An integer `a` is closer to `x` than an integer `b` if:
- `|a - x| < |b - x|`, or
- `|a - x| == |b - x|` and `a < b`
constraints: |
- `1 <= k <= arr.length`
- `1 <= arr.length <= 10^4`
- `arr` is sorted in **ascending** order
- `-10^4 <= arr[i], x <= 10^4`
examples:
- input: "arr = [1,2,3,4,5], k = 4, x = 3"
output: "[1,2,3,4]"
explanation: "All elements except 5 are within distance 2 of x=3. Element 4 (distance 1) is closer than 5 (distance 2)."
- input: "arr = [1,1,2,3,4,5], k = 4, x = -1"
output: "[1,1,2,3]"
explanation: "The closest elements to -1 are the smallest values.

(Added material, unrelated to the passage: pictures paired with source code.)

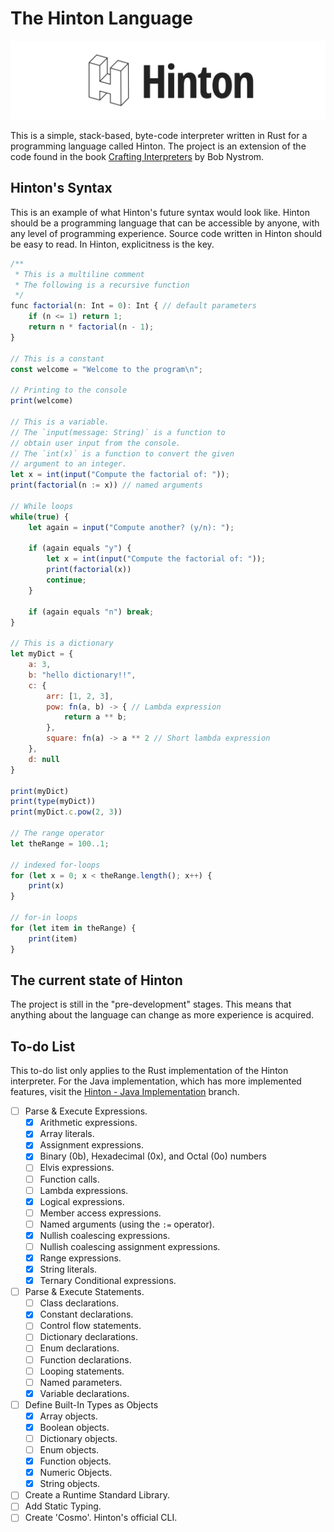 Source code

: # The Hinton Language

![Hinton Logo](Assets/Logos/Logo-wide.png)

This is a simple, stack-based, byte-code interpreter written in Rust for a programming language called Hinton. The project is an extension of the code found in the book [Crafting Interpreters](https://craftinginterpreters.com/) by Bob Nystrom.

## Hinton's Syntax
This is an example of what Hinton's future syntax would look like. Hinton should be a programming language that can be accessible by anyone, with any level of programming experience. Source code written in Hinton should be easy to read. In Hinton, explicitness is the key.

```javascript
/**
 * This is a multiline comment
 * The following is a recursive function
 */
func factorial(n: Int = 0): Int { // default parameters
    if (n <= 1) return 1;
    return n * factorial(n - 1);
}

// This is a constant
const welcome = "Welcome to the program\n";

// Printing to the console
print(welcome)

// This is a variable.
// The `input(message: String)` is a function to
// obtain user input from the console.
// The `int(x)` is a function to convert the given
// argument to an integer.
let x = int(input("Compute the factorial of: "));
print(factorial(n := x)) // named arguments

// While loops
while(true) {
    let again = input("Compute another? (y/n): ");
    
    if (again equals "y") {
        let x = int(input("Compute the factorial of: "));
        print(factorial(x))
        continue;
    }

    if (again equals "n") break;
}

// This is a dictionary
let myDict = {
    a: 3,
    b: "hello dictionary!!",
    c: {
        arr: [1, 2, 3],
        pow: fn(a, b) -> { // Lambda expression
            return a ** b;
        },
        square: fn(a) -> a ** 2 // Short lambda expression
    },
    d: null
}

print(myDict)
print(type(myDict))
print(myDict.c.pow(2, 3))

// The range operator
let theRange = 100..1;

// indexed for-loops
for (let x = 0; x < theRange.length(); x++) {
    print(x)
}

// for-in loops
for (let item in theRange) {
    print(item)
}
```

## The current state of Hinton
The project is still in the "pre-development" stages. This means that anything about the language can change as more experience is acquired.

## To-do List
This to-do list only applies to the Rust implementation of the Hinton interpreter. For the Java implementation, which has more implemented features, visit the [Hinton - Java Implementation](https://github.com/hinton-lang/Hinton/) branch.
- [ ] Parse & Execute Expressions.
    - [x] Arithmetic expressions.
    - [x] Array literals.
    - [x] Assignment expressions.
    - [x] Binary (0b), Hexadecimal (0x), and Octal (0o) numbers
    - [ ] Elvis expressions.
    - [ ] Function calls.
    - [ ] Lambda expressions.
    - [x] Logical expressions.
    - [ ] Member access expressions.
    - [ ] Named arguments (using the `:=` operator).
    - [x] Nullish coalescing expressions.
    - [ ] Nullish coalescing assignment expressions.
    - [x] Range expressions.
    - [x] String literals.
    - [x] Ternary Conditional expressions.
- [ ] Parse & Execute Statements.
    - [ ] Class declarations.
    - [x] Constant declarations.
    - [ ] Control flow statements.
    - [ ] Dictionary declarations.
    - [ ] Enum declarations.
    - [ ] Function declarations.
    - [ ] Looping statements.
    - [ ] Named parameters.
    - [x] Variable declarations.
- [ ] Define Built-In Types as Objects
    - [x] Array objects.
    - [x] Boolean objects.
    - [ ] Dictionary objects.
    - [ ] Enum objects.
    - [x] Function objects.
    - [x] Numeric Objects.
    - [x] String objects.
- [ ] Create a Runtime Standard Library.
- [ ] Add Static Typing.
- [ ] Create 'Cosmo'. Hinton's official CLI.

When distances are equal (both 1s have distance 2), prefer the smaller value."
explanation:
intuition: |
Imagine you're standing at position `x` on a number line, and the sorted array represents points along that line. You need to find the `k` points closest to where you're standing.
The key insight is that the answer is always a **contiguous subarray** of length `k`. Why? Because the array is sorted! If you pick element at index `i` and element at index `j` where `j > i + 1`, and they're both in your answer, then every element between them must also be closer to `x` than elements outside this range.
Think of it like this: you're looking for a **sliding window** of size `k` that captures the `k` closest elements. The question becomes: where should this window start?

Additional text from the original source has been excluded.